Your task >> Look through the records below and state how many lines carry the string "FinSi", adding nothing.

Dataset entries
::::::::::

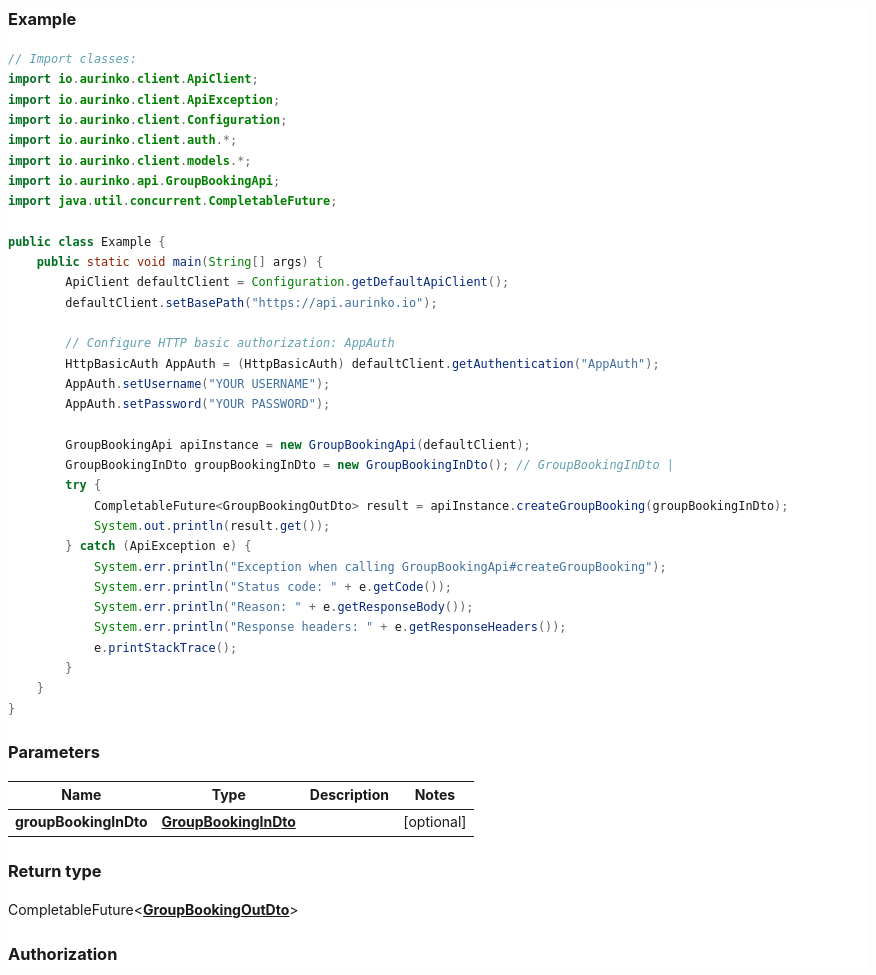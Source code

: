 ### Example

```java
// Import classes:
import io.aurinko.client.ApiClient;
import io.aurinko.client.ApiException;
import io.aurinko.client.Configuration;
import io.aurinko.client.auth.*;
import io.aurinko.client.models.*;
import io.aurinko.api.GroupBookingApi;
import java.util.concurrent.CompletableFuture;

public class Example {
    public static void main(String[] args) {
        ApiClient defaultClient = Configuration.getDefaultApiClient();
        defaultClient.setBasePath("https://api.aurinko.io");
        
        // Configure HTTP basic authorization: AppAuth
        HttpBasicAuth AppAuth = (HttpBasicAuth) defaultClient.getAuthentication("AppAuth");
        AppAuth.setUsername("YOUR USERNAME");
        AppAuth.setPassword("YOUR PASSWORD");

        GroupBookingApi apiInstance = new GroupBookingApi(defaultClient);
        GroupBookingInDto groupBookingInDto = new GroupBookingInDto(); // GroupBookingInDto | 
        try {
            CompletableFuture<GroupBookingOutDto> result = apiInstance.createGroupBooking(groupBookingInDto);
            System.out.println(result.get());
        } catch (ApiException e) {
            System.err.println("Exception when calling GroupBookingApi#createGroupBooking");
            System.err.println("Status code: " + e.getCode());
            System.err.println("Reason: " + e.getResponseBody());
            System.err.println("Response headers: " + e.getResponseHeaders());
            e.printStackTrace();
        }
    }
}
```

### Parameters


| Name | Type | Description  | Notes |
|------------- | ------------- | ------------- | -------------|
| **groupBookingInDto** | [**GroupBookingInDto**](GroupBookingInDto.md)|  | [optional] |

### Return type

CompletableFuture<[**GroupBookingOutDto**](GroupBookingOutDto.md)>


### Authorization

::::::::::

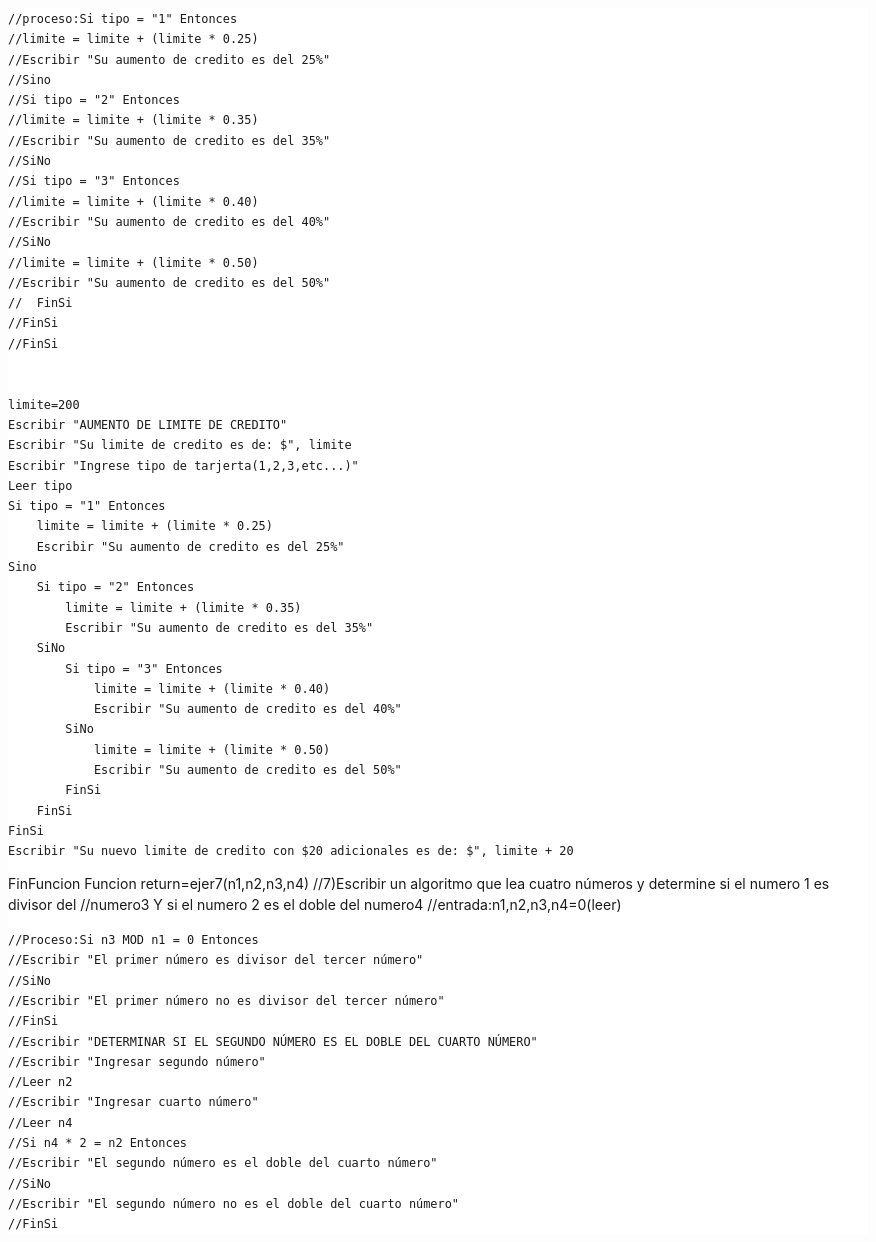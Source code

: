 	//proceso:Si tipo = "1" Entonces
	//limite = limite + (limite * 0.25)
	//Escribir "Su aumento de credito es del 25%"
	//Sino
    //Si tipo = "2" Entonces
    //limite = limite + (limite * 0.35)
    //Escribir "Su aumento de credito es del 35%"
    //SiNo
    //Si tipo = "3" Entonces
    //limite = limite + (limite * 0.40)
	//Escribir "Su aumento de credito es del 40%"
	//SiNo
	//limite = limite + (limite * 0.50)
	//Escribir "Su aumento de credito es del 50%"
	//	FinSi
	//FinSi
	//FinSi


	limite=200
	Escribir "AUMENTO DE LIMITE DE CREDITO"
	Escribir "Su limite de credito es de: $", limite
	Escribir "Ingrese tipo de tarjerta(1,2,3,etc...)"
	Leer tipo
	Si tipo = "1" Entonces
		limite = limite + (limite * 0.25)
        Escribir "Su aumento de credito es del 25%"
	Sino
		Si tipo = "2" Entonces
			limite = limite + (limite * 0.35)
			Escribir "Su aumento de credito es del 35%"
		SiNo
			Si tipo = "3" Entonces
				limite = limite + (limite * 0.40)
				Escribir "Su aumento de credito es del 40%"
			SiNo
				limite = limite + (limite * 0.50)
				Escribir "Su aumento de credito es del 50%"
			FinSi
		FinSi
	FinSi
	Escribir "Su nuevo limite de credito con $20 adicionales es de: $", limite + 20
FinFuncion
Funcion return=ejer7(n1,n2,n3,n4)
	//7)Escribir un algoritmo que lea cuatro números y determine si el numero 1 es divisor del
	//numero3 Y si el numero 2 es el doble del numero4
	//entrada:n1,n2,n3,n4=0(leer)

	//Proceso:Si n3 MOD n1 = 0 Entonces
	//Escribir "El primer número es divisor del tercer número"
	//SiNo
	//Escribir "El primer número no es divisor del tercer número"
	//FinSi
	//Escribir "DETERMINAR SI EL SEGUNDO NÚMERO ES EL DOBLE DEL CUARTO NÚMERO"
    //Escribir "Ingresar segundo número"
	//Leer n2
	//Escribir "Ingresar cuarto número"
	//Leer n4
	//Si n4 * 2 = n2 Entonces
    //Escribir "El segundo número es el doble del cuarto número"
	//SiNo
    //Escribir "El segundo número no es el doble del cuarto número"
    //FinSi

::::::::::

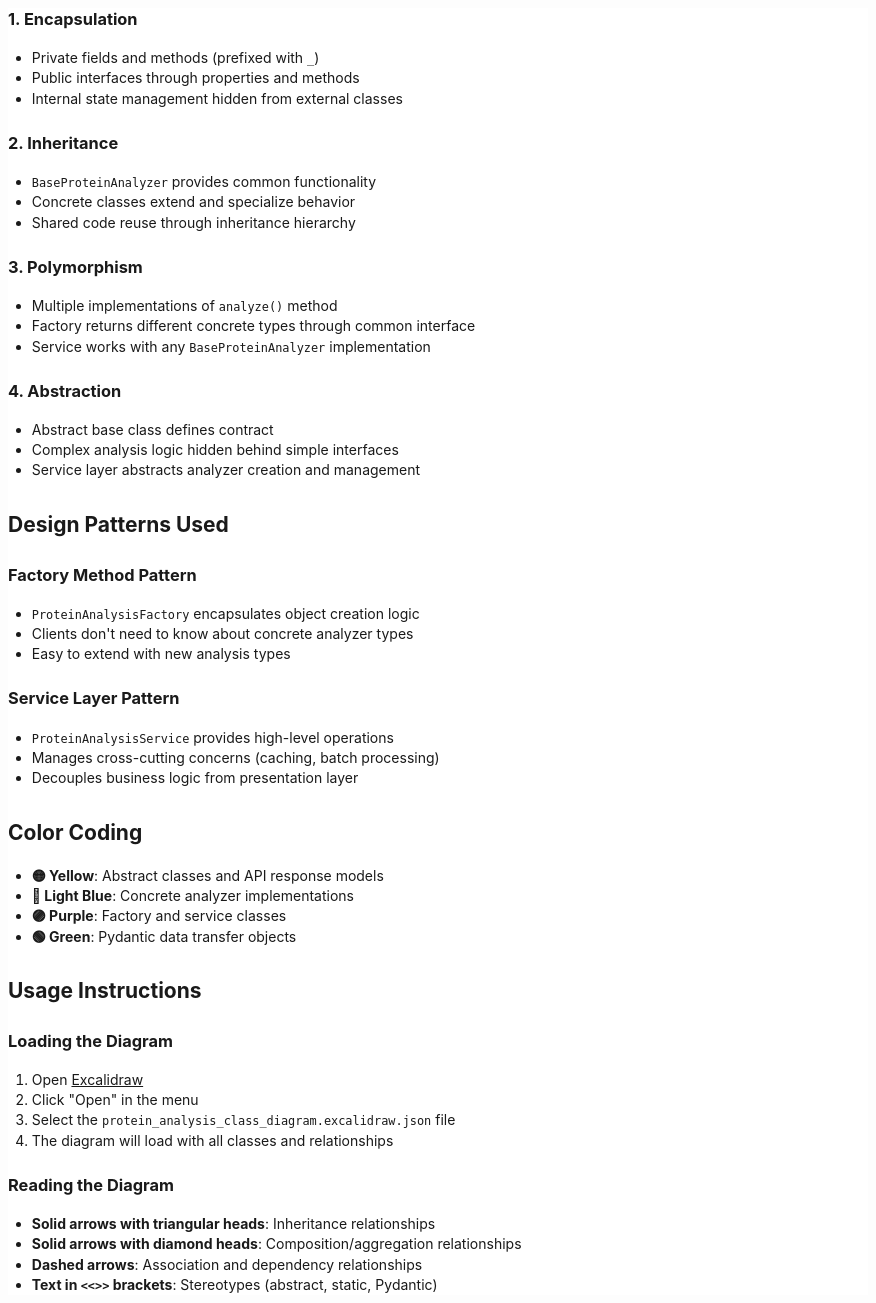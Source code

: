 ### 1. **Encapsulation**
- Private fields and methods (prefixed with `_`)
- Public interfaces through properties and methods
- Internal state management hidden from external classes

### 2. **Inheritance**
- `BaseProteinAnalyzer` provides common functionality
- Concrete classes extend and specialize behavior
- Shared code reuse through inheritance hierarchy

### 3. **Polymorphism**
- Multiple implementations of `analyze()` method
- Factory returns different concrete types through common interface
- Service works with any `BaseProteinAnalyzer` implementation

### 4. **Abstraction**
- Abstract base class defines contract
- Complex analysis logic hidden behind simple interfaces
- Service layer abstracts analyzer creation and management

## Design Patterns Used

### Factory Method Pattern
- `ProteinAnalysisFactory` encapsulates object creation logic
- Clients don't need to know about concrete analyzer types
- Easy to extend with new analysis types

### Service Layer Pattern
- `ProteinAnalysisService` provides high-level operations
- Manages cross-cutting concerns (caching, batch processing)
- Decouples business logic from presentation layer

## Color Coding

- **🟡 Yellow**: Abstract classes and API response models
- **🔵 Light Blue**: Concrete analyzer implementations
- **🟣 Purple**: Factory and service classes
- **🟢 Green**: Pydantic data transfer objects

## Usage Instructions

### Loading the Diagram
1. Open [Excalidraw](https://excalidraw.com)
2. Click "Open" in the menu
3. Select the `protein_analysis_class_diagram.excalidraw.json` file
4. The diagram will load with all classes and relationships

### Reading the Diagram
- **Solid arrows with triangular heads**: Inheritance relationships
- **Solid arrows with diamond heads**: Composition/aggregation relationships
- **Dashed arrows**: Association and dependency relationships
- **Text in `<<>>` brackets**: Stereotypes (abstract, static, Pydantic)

::::::::::

Solved exercise >> 8